With right effort the kilesas, or defilements, will not be accepted into the mind. Right effort helps to block off the entrance to the so-called path of unwholesomeness, or path of mental defilements. Simultaneously, the path of wholesomeness opens up. Mindfulness protects the mind from attack by kilesas. Concentration has the effect of unifying and focusing the mind so that it stays on the object as and when it arises. These three mental factors—effort, mindfulness, and concentration—together are known as the concentration group, which is one sector of the noble eightfold path. They’re also known as the training in concentration, or the teaching of concentration. In ordinary shorthand we just call them samadhi.
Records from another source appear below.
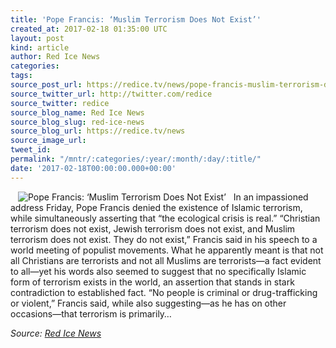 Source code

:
 ```yaml
---
title: 'Pope Francis: ‘Muslim Terrorism Does Not Exist’'
created_at: 2017-02-18 01:35:00 UTC
layout: post
kind: article
author: Red Ice News
categories: 
tags: 
source_post_url: https://redice.tv/news/pope-francis-muslim-terrorism-does-not-exist
source_twitter_url: http://twitter.com/redice
source_twitter: redice
source_blog_name: Red Ice News
source_blog_slug: red-ice-news
source_blog_url: https://redice.tv/news
source_image_url: 
tweet_id: 
permalink: "/mntr/:categories/:year/:month/:day/:title/"
date: '2017-02-18T00:00:00.000+00:00'
---
```

<img align="left" hspace="12" alt="Pope Francis: &lsquo;Muslim Terrorism Does Not Exist&rsquo;" src="https://rdice.net/a/c/n/17/02180232-PopeFrancisIsis2.9cd7b47f.jpg"> In an impassioned address Friday, Pope Francis denied the existence of Islamic terrorism, while simultaneously asserting that “the ecological crisis is real.” “Christian terrorism does not exist, Jewish terrorism does not exist, and Muslim terrorism does not exist. They do not exist,” Francis said in his speech to a world meeting of populist movements. What he apparently meant is that not all Christians are terrorists and not all Muslims are terrorists—a fact evident to all—yet his words also seemed to suggest that no specifically Islamic form of terrorism exists in the world, an assertion that stands in stark contradiction to established fact. “No people is criminal or drug-trafficking or violent,” Francis said, while also suggesting—as he has on other occasions—that terrorism is primarily&#8230;<div class="">
    <i>Source: <a href="https://redice.tv/news">Red Ice News</a></i>
</div>
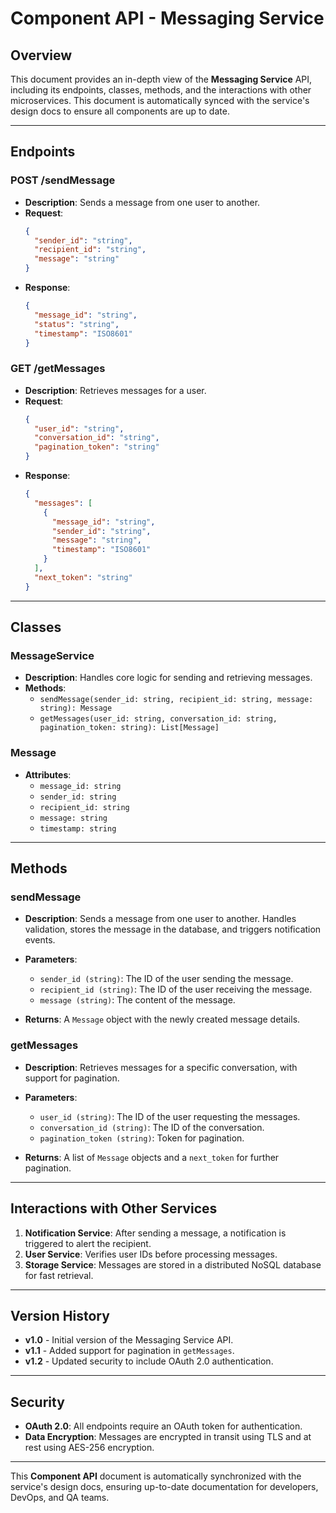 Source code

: 
# **Component API - Messaging Service**

## **Overview**
This document provides an in-depth view of the **Messaging Service** API, including its endpoints, classes, methods, and the interactions with other microservices. This document is automatically synced with the service's design docs to ensure all components are up to date.

---

## **Endpoints**

### **POST /sendMessage**
- **Description**: Sends a message from one user to another.
- **Request**:
  ```json
  {
    "sender_id": "string",
    "recipient_id": "string",
    "message": "string"
  }
  ```
- **Response**:
  ```json
  {
    "message_id": "string",
    "status": "string",
    "timestamp": "ISO8601"
  }
  ```

### **GET /getMessages**
- **Description**: Retrieves messages for a user.
- **Request**:
  ```json
  {
    "user_id": "string",
    "conversation_id": "string",
    "pagination_token": "string"
  }
  ```
- **Response**:
  ```json
  {
    "messages": [
      {
        "message_id": "string",
        "sender_id": "string",
        "message": "string",
        "timestamp": "ISO8601"
      }
    ],
    "next_token": "string"
  }
  ```

---

## **Classes**

### **MessageService**
- **Description**: Handles core logic for sending and retrieving messages.
- **Methods**:
  - `sendMessage(sender_id: string, recipient_id: string, message: string): Message`
  - `getMessages(user_id: string, conversation_id: string, pagination_token: string): List[Message]`

### **Message**
- **Attributes**:
  - `message_id: string`
  - `sender_id: string`
  - `recipient_id: string`
  - `message: string`
  - `timestamp: string`

---

## **Methods**

### **sendMessage**
- **Description**: Sends a message from one user to another. Handles validation, stores the message in the database, and triggers notification events.
- **Parameters**:
  - `sender_id (string)`: The ID of the user sending the message.
  - `recipient_id (string)`: The ID of the user receiving the message.
  - `message (string)`: The content of the message.

- **Returns**: A `Message` object with the newly created message details.

### **getMessages**
- **Description**: Retrieves messages for a specific conversation, with support for pagination.
- **Parameters**:
  - `user_id (string)`: The ID of the user requesting the messages.
  - `conversation_id (string)`: The ID of the conversation.
  - `pagination_token (string)`: Token for pagination.

- **Returns**: A list of `Message` objects and a `next_token` for further pagination.

---

## **Interactions with Other Services**

1. **Notification Service**: After sending a message, a notification is triggered to alert the recipient.
2. **User Service**: Verifies user IDs before processing messages.
3. **Storage Service**: Messages are stored in a distributed NoSQL database for fast retrieval.

---

## **Version History**

- **v1.0** - Initial version of the Messaging Service API.
- **v1.1** - Added support for pagination in `getMessages`.
- **v1.2** - Updated security to include OAuth 2.0 authentication.

---

## **Security**

- **OAuth 2.0**: All endpoints require an OAuth token for authentication.
- **Data Encryption**: Messages are encrypted in transit using TLS and at rest using AES-256 encryption.

---

This **Component API** document is automatically synchronized with the service's design docs, ensuring up-to-date documentation for developers, DevOps, and QA teams.


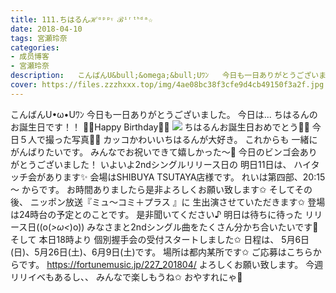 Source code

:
 ```yaml
---
title: 111.ちはるんℋᵅᵖᵖᵞ ℬⁱʳᵗᑋᵈᵃ☆
date: 2018-04-10
tags: 宮瀬玲奈
categories: 
- 成员博客
- 宮瀬玲奈
description:   こんばんU&bull;&omega;&bull;Uﾜﾝ   今日も一日ありがとうございました。      今日は...    ちはるんのお誕生日です！！   🎉💓Happy Birthday💓🎉               ちはるんお誕生日おめでとう🎂🎊    今日５人...
cover: https://files.zzzhxxx.top/img/4ae08bc38f3cfe9d4cb49150f3a2f.jpg 
---
```


  こんばんU•ω•Uﾜﾝ   今日も一日ありがとうございました。      今日は...    ちはるんのお誕生日です！！   🎉💓Happy Birthday💓🎉         ![](https://files.zzzhxxx.top/img/4ae08bc38f3cfe9d4cb49150f3a2f.jpg)      ちはるんお誕生日おめでとう🎂🎊    今日５人で撮った写真📸💓       カッコかわいいちはるんが大好き。   これからも  一緒にがんばりたいです。        みんなでお祝いできて嬉しかった～💓    今日のビンゴ会ありがとうございました！         いよいよ2ndシングルリリース日の 明日11日は、  ハイタッチ会があります✨  会場はSHIBUYA TSUTAYA店様です。   れいは第四部、20:15～ からです。  お時間ありましたら是非よろしくお願い致します✩                そしてその後、  ニッポン放送『ミュ〜コミ＋プラス 』に 生出演させていただきます✩  登場は24時台の予定とのことです。  是非聞いてください♪        明日は待ちに待った  リリース日((o(*>ω<*)o))   みなさまと2ndシングル曲をたくさん分かち合いたいです💓   そして 本日18時より 個別握手会の受付スタートしました✩ 日程は、 5月6日(日)、5月26日(土)、6月9日(土)です。 場所は都内某所です✩ ご応募はこちらからです。 https://fortunemusic.jp/227_201804/ よろしくお願い致します。 今週リリイベもあるし、、 みんなで楽しもうね✩     おやすれにゃ💓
When the concentration group comes together in the mind, kilesas don’t stand a chance. As the meditator aims the mind again and again, his or her awareness gets more and more focused and direct. Sensuous thoughts fail to arise. Nor will there be thoughts of hatred and ill will. The desire to torment others will disappear. Since the mind goes straight to the object of meditation, it does not slip off into lust, distractions, and other forms of torment. The obsessive mental defilements are overcome. In one minute of practice, right aim arises sixty times. Right aim is another factor of the noble eightfold path.
While noting the rising and falling of the abdomen moment by moment, one sees its nature sixty times a minute. The actual nature of the movement will be seen, understood, and known for oneself—not through the mediation of anybody else. When other objects arise, they will be known in the same way. This direct understanding is right view. The two factors of right aim and right view together are called the wisdom group of the noble eightfold path. They’re also called the training in wisdom, or the teaching of wisdom. With training in wisdom, even the dormant or latent defilements will be temporarily dispelled. Seeing the actual nature of the mind-body process, we begin to cut through to more subtle levels of knowledge.
There will be freedom from lobha: craving, desire, lust, and all similar feelings. There will be freedom from dosa: hatred, anger, ill will, and their relatives.
Whenever one observes presently arising objects directly—which means observing them as soon as they arise, with morality, concentration, and wisdom—then one will be free from gross, medium, and subtle or latent defilements. There will be freedom from lobha: craving, desire, lust, and all similar feelings. There will be freedom from dosa: hatred, anger, ill will, and their relatives. Moha—bewilderment, delusion, unclear seeing—will also be absent. When greed, hatred, and delusion are absent the mind is pure, clean, clear.
If the mind is not clear and clean, we are accepting a low standard of living, a low status. On the other hand, if the mind is pure we should think of this as a high standard of living, a high status. One’s mind and behavior become refined. Freed from greed, hatred, and delusion, we are untroubled within. Everything cherishes these qualities of refinement and calm. Here we see how meditators benefit directly from their practice. At the same time, others who live nearby will also gain indirect benefits. The meditator does not agitate his or her surroundings and so the world becomes more peaceful for everyone.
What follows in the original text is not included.